(Stored items from a collection)
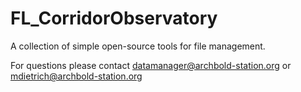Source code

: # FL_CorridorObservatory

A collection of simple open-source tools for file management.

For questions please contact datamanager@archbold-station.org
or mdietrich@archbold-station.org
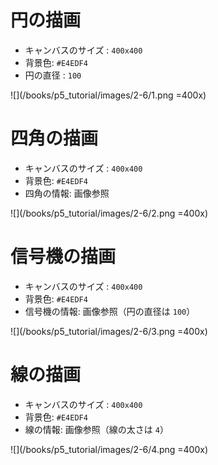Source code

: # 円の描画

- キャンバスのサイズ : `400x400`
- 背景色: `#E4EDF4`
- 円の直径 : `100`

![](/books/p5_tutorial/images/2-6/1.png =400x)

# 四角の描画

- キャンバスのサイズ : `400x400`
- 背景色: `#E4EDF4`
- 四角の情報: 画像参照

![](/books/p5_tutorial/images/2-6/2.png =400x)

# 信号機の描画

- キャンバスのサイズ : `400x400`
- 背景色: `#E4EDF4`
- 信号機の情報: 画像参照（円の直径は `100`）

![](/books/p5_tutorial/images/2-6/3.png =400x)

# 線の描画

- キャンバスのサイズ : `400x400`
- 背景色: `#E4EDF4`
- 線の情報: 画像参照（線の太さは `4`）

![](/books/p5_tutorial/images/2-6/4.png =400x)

HOW TO COMPLETE THIS TASK
Apart from the pictures, all of the data must be duplicated exactly as shown above.

SOLUTION
Source code

: # FL_CorridorObservatory

A collection of simple open-source tools for file management.

For questions please contact datamanager@archbold-station.org
or mdietrich@archbold-station.org
Source code

: # 円の描画

- キャンバスのサイズ : `400x400`
- 背景色: `#E4EDF4`
- 円の直径 : `100`

![](/books/p5_tutorial/images/2-6/1.png =400x)

# 四角の描画

- キャンバスのサイズ : `400x400`
- 背景色: `#E4EDF4`
- 四角の情報: 画像参照

![](/books/p5_tutorial/images/2-6/2.png =400x)

# 信号機の描画

- キャンバスのサイズ : `400x400`
- 背景色: `#E4EDF4`
- 信号機の情報: 画像参照（円の直径は `100`）

![](/books/p5_tutorial/images/2-6/3.png =400x)

# 線の描画

- キャンバスのサイズ : `400x400`
- 背景色: `#E4EDF4`
- 線の情報: 画像参照（線の太さは `4`）

![](/books/p5_tutorial/images/2-6/4.png =400x)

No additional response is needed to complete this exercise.